Work instructions: Your answer must be an exact copy of the records, with no pictures included.

* * *

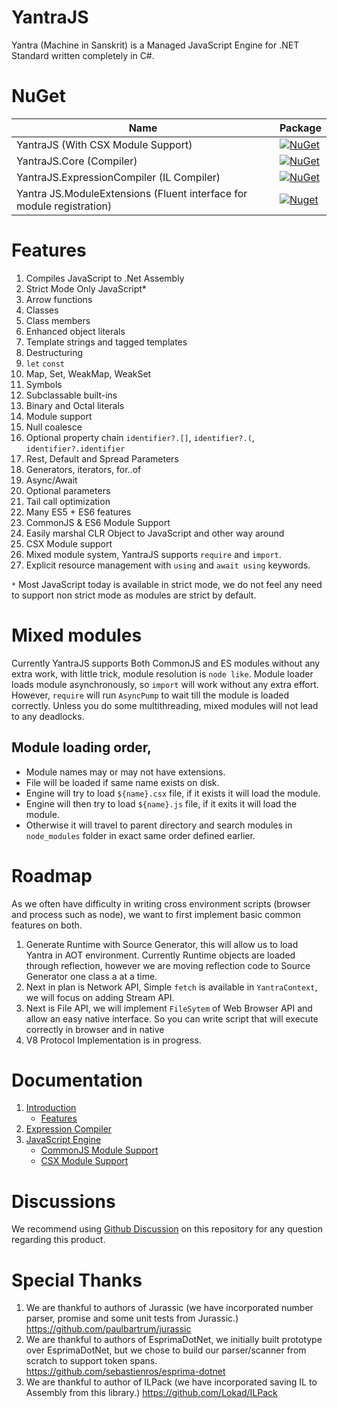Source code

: ﻿# YantraJS
Yantra (Machine in Sanskrit) is a Managed JavaScript Engine for .NET Standard written completely in C#.

# NuGet
| Name                                               | Package                                                                                                                                                        |
|----------------------------------------------------|----------------------------------------------------------------------------------------------------------------------------------------------------------------|
| YantraJS (With CSX Module Support)                              | [![NuGet](https://img.shields.io/nuget/v/YantraJS.svg?label=NuGet)](https://www.nuget.org/packages/YantraJS)                           |
| YantraJS.Core (Compiler)| [![NuGet](https://img.shields.io/nuget/v/YantraJS.Core.svg?label=NuGet)](https://www.nuget.org/packages/YantraJS.Core) |
| YantraJS.ExpressionCompiler (IL Compiler)           | [![NuGet](https://img.shields.io/nuget/v/YantraJS.ExpressionCompiler.svg?label=NuGet)](https://www.nuget.org/packages/YantraJS.ExpressionCompiler) |
| Yantra JS.ModuleExtensions (Fluent interface for module registration) | [![Nuget](https://img.shields.io/nuget/v/YantraJS.ModuleExtensions?label=NuGet&style=flat-square)](https://www.nuget.org/packages/YantraJS.ModuleExtensions) |

# Features
1. Compiles JavaScript to .Net Assembly 
2. Strict Mode Only JavaScript*
3. Arrow functions
4. Classes
5. Class members
6. Enhanced object literals
7. Template strings and tagged templates
8. Destructuring
9. `let` `const`
10. Map, Set, WeakMap, WeakSet
11. Symbols
12. Subclassable built-ins
13. Binary and Octal literals
14. Module support
15. Null coalesce
16. Optional property chain `identifier?.[]`, `identifier?.(`, `identifier?.identifier`
17. Rest, Default and Spread Parameters
18. Generators, iterators, for..of
19. Async/Await
20. Optional parameters
21. Tail call optimization
22. Many ES5 + ES6 features
23. CommonJS & ES6 Module Support
24. Easily marshal CLR Object to JavaScript and other way around
25. CSX Module support
26. Mixed module system, YantraJS supports `require` and `import`.
27. Explicit resource management with `using` and `await using` keywords.

`*` Most JavaScript today is available in strict mode, we do not feel any need to support non strict mode as modules are strict by default.

# Mixed modules
Currently YantraJS supports Both CommonJS and ES modules without any extra work, with little trick, module resolution is `node like`. Module loader loads module asynchronously, so `import` will work without any extra effort. However, `require` will run `AsyncPump` to wait till the module is loaded correctly. Unless you do some multithreading, mixed modules will not lead to any deadlocks.

## Module loading order,

* Module names may or may not have extensions.
* File will be loaded if same name exists on disk.
* Engine will try to load `${name}.csx` file, if it exists it will load the module.
* Engine will then try to load `${name}.js` file, if it exits it will load the module.
* Otherwise it will travel to parent directory and search modules in `node_modules` folder in exact same order defined earlier.

# Roadmap
As we often have difficulty in writing cross environment scripts (browser and process such as node), we want to first implement basic common features on both.
1. Generate Runtime with Source Generator, this will allow us to load Yantra in AOT environment. Currently Runtime objects are loaded through reflection, however we are moving reflection code to Source Generator one class a at a time.
2. Next in plan is Network API, Simple `fetch` is available in `YantraContext`, we will focus on adding Stream API.
3. Next is File API, we will implement `FileSytem` of Web Browser API and allow an easy native interface. So you can write script that will execute correctly in browser and in native
4. V8 Protocol Implementation is in progress.


# Documentation

1. [Introduction](https://github.com/yantrajs/yantra/wiki)
   - [Features](https://github.com/yantrajs/yantra/wiki#features)
2. [Expression Compiler](https://github.com/yantrajs/yantra/wiki/Expression-Compiler)
3. [JavaScript Engine](https://github.com/yantrajs/yantra/wiki/JavaScript-Engine-Example)
   - [CommonJS Module Support](https://github.com/yantrajs/yantra/wiki/JavaScript-Engine-Example#jsmodulecontext)
   - [CSX Module Support](https://github.com/yantrajs/yantra/wiki/JavaScript-Engine-Example#yantrajscontext)

# Discussions
We recommend using [Github Discussion](https://github.com/yantrajs/yantra/discussions) on this repository for any question regarding this product.

# Special Thanks
1. We are thankful to authors of Jurassic (we have incorporated number parser, promise and some unit tests from Jurassic.) https://github.com/paulbartrum/jurassic
2. We are thankful to authors of EsprimaDotNet, we initially built prototype over EsprimaDotNet, but we chose to build our parser/scanner from scratch to support token spans. https://github.com/sebastienros/esprima-dotnet
3. We are thankful to author of ILPack (we have incorporated saving IL to Assembly from this library.) https://github.com/Lokad/ILPack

* * *

Reply to the task:
Source code

: ﻿# YantraJS
Yantra (Machine in Sanskrit) is a Managed JavaScript Engine for .NET Standard written completely in C#.

# NuGet
| Name                                               | Package                                                                                                                                                        |
|----------------------------------------------------|----------------------------------------------------------------------------------------------------------------------------------------------------------------|
| YantraJS (With CSX Module Support)                              | [![NuGet](https://img.shields.io/nuget/v/YantraJS.svg?label=NuGet)](https://www.nuget.org/packages/YantraJS)                           |
| YantraJS.Core (Compiler)| [![NuGet](https://img.shields.io/nuget/v/YantraJS.Core.svg?label=NuGet)](https://www.nuget.org/packages/YantraJS.Core) |
| YantraJS.ExpressionCompiler (IL Compiler)           | [![NuGet](https://img.shields.io/nuget/v/YantraJS.ExpressionCompiler.svg?label=NuGet)](https://www.nuget.org/packages/YantraJS.ExpressionCompiler) |
| Yantra JS.ModuleExtensions (Fluent interface for module registration) | [![Nuget](https://img.shields.io/nuget/v/YantraJS.ModuleExtensions?label=NuGet&style=flat-square)](https://www.nuget.org/packages/YantraJS.ModuleExtensions) |

# Features
1. Compiles JavaScript to .Net Assembly 
2. Strict Mode Only JavaScript*
3. Arrow functions
4. Classes
5. Class members
6. Enhanced object literals
7. Template strings and tagged templates
8. Destructuring
9. `let` `const`
10. Map, Set, WeakMap, WeakSet
11. Symbols
12. Subclassable built-ins
13. Binary and Octal literals
14. Module support
15. Null coalesce
16. Optional property chain `identifier?.[]`, `identifier?.(`, `identifier?.identifier`
17. Rest, Default and Spread Parameters
18. Generators, iterators, for..of
19. Async/Await
20. Optional parameters
21. Tail call optimization
22. Many ES5 + ES6 features
23. CommonJS & ES6 Module Support
24. Easily marshal CLR Object to JavaScript and other way around
25. CSX Module support
26. Mixed module system, YantraJS supports `require` and `import`.
27. Explicit resource management with `using` and `await using` keywords.

`*` Most JavaScript today is available in strict mode, we do not feel any need to support non strict mode as modules are strict by default.

# Mixed modules
Currently YantraJS supports Both CommonJS and ES modules without any extra work, with little trick, module resolution is `node like`. Module loader loads module asynchronously, so `import` will work without any extra effort. However, `require` will run `AsyncPump` to wait till the module is loaded correctly. Unless you do some multithreading, mixed modules will not lead to any deadlocks.

## Module loading order,

* Module names may or may not have extensions.
* File will be loaded if same name exists on disk.
* Engine will try to load `${name}.csx` file, if it exists it will load the module.
* Engine will then try to load `${name}.js` file, if it exits it will load the module.
* Otherwise it will travel to parent directory and search modules in `node_modules` folder in exact same order defined earlier.

# Roadmap
As we often have difficulty in writing cross environment scripts (browser and process such as node), we want to first implement basic common features on both.
1. Generate Runtime with Source Generator, this will allow us to load Yantra in AOT environment. Currently Runtime objects are loaded through reflection, however we are moving reflection code to Source Generator one class a at a time.
2. Next in plan is Network API, Simple `fetch` is available in `YantraContext`, we will focus on adding Stream API.
3. Next is File API, we will implement `FileSytem` of Web Browser API and allow an easy native interface. So you can write script that will execute correctly in browser and in native
4. V8 Protocol Implementation is in progress.


# Documentation

1. [Introduction](https://github.com/yantrajs/yantra/wiki)
   - [Features](https://github.com/yantrajs/yantra/wiki#features)
2. [Expression Compiler](https://github.com/yantrajs/yantra/wiki/Expression-Compiler)
3. [JavaScript Engine](https://github.com/yantrajs/yantra/wiki/JavaScript-Engine-Example)
   - [CommonJS Module Support](https://github.com/yantrajs/yantra/wiki/JavaScript-Engine-Example#jsmodulecontext)
   - [CSX Module Support](https://github.com/yantrajs/yantra/wiki/JavaScript-Engine-Example#yantrajscontext)

# Discussions
We recommend using [Github Discussion](https://github.com/yantrajs/yantra/discussions) on this repository for any question regarding this product.

# Special Thanks
1. We are thankful to authors of Jurassic (we have incorporated number parser, promise and some unit tests from Jurassic.) https://github.com/paulbartrum/jurassic
2. We are thankful to authors of EsprimaDotNet, we initially built prototype over EsprimaDotNet, but we chose to build our parser/scanner from scratch to support token spans. https://github.com/sebastienros/esprima-dotnet
3. We are thankful to author of ILPack (we have incorporated saving IL to Assembly from this library.) https://github.com/Lokad/ILPack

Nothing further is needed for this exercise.